Demo culture for remote companies

The engineering community has undergone a remote transformation in the last two years. With such a radical change in corporate culture comes a number of challenges that an office culture never had to face. Is scrum still relevant in fully remote companies? Are standups needed? What is the process to onboard new hires into the engineering culture? How do we invent better remote-first approaches, rather than trying to (dysfunctionally) emulate an office experience in a remote environment?

A well implemented “demo culture” can help companies establish healthy habits for sharing, soliciting constructive comments without specifically asking for them, being a source of inspiration, and facilitating cross-team collaboration while preventing “silo-building” within the company. As we continue to build The Company of Golioth, we are also building The Culture of Golioth. This article will walk through some of the already implemented pieces.

How Demo Culture works

Demo culture also informally translates “lunch conversations” you might have had in an in-office setup into a more efficient, asynchronous remote equivalent. You no longer need to find a place to sit at the right table: anyone can be part of any conversation.

On a day-to-day basis, we use two tools to achieve our goals:

  • Loom – A video sharing service to quickly record demos
  • A “#demos” slack channel to capture conversations around the topic

An engineer might have a new feature on the Golioth back end that they have been developing, but it only exists on their local branch and local build. They decide to set up a small example application that tests the feature and helps to showcase that it is part of an upcoming release.

These manifest as 2-3 minute videos showing a very small part of development, possibly a subtask of an overall story in our development. Because they act as markers throughout a sprint, we also reference these during sprint reviews. This is especially helpful if there is work that wasn’t planned, carries across multiple sprints, or is an idea for an upcoming feature. Sometimes…the demos are just for fun or to showcase something the engineer is learning.

Benefits

You might be asking, “Why are you so informal about it? If demos and showcasing work are critical to The Company of Golioth, why not make it a formalized task that engineers need to do every day/week/sprint/month?”

The informality is one of the best parts, and also why it’s a part of The Culture of Golioth. We want team members to share ideas they’re having and to make it part of their process as they explore new things. Most of all, we want people to be excited about the things they’re working on.

On a broader basis, the entire company benefits. First and foremost is early access to new ideas.  An engineer who shares what they are thinking about on a regular basis helps to start conversations that come up during formalized conversations (sprint planning). Since we are a fully remote company, video meetings are a necessity to transfer information, but also a hindrance to getting other work done (as in any company). Demos pollinate interesting ideas without the formality (and synchronous demands) of group video chats.

Another benefit is that demos always includes a hands-on approach, and not just a passing comment about “how something could be better”. This means that an engineer that doesn’t like the placement of a button could take the initiative to actually move it on their local machine and then showcase it, all without interrupting the flow of other engineers.
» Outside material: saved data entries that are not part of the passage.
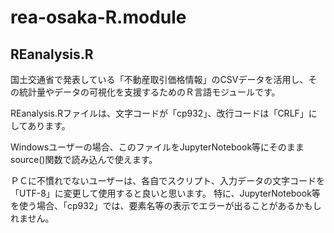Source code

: # rea-osaka-R.module

## REanalysis.R

国土交通省で発表している「不動産取引価格情報」のCSVデータを活用し、その統計量やデータの可視化を支援するためのＲ言語モジュールです。

REanalysis.Rファイルは、文字コードが「cp932」、改行コードは「CRLF」にしてあります。

Windowsユーザーの場合、このファイルをJupyterNotebook等にそのままsource()関数で読み込んで使えます。

ＰＣに不慣れでないユーザーは、各自でスクリプト、入力データの文字コードを「UTF-8」に変更して使用すると良いと思います。
特に、JupyterNotebook等を使う場合、「cp932」では、要素名等の表示でエラーが出ることがあるかもしれません。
They simply show the difference, state their case, and move on. There’s a lot of power in “show, don’t tell” to help foster understanding of the points being proposed.

When there are ideas that bubble up as a possible change to direction, either on a smaller development scale or even at a company level, we can start to discuss around this particular video showcase of the proposed change or demonstration. Because it’s informal, it’s just part of the “lunch conversation” mentioned earlier. Hashing out an idea that has come up in-person at lunch is much easier, unfortunately; you can immediately talk through what might be good or bad about a new approach. With Demo Culture, a video showcases the idea and the Slack channel acts as an anchor around which we can discuss. That feedback might also spin off future demos from the original submitter or from others. And they make it easier to come back to those conversations weeks or months later (more on that in just a bit).

Finally, in an ever growing company, we need more ways to interact with each other, as simple video chats will get harder to do. Watching someone on video is no replacement for sitting next to them at lunch, but can help to get to know someone’s personality and recognize their areas of interest. As teams grow, the tendency is for teams to silo as it becomes harder for everyone to keep track of more people. Seeing new, friendly faces showcasing something they’re interested in not only allows people in other teams to see what’s being worked on, but also might inspire new collaborations with other teams. Cross pollination is possibly the most beneficial output of Demo Culture.

Challenges

Trying to change company culture is always tough, even if you’re building it from the ground up. And we are! We are still a small team, so this is the right time to putting ideas and practices in place. But a corollary to that is the challenge as a company grows and shifts. When we bring on new employees, we will need to lead by example and work to maintain the culture over time.

As much as we can encourage employees to demonstrate what they’re working on, each employee is different. Some might want to only show completely finished work, whereas others might be comfortable showing an early demo of something. You need to plan for an uneven distribution, especially as new employees lean into the culture. At the top level, putting requirements on top of something like demos could negatively impact how they are perceived. And while we showed above that sharing demos should be very “low overhead”, it’s still important that employees feel like they have the time to think through and contribute something to the discourse.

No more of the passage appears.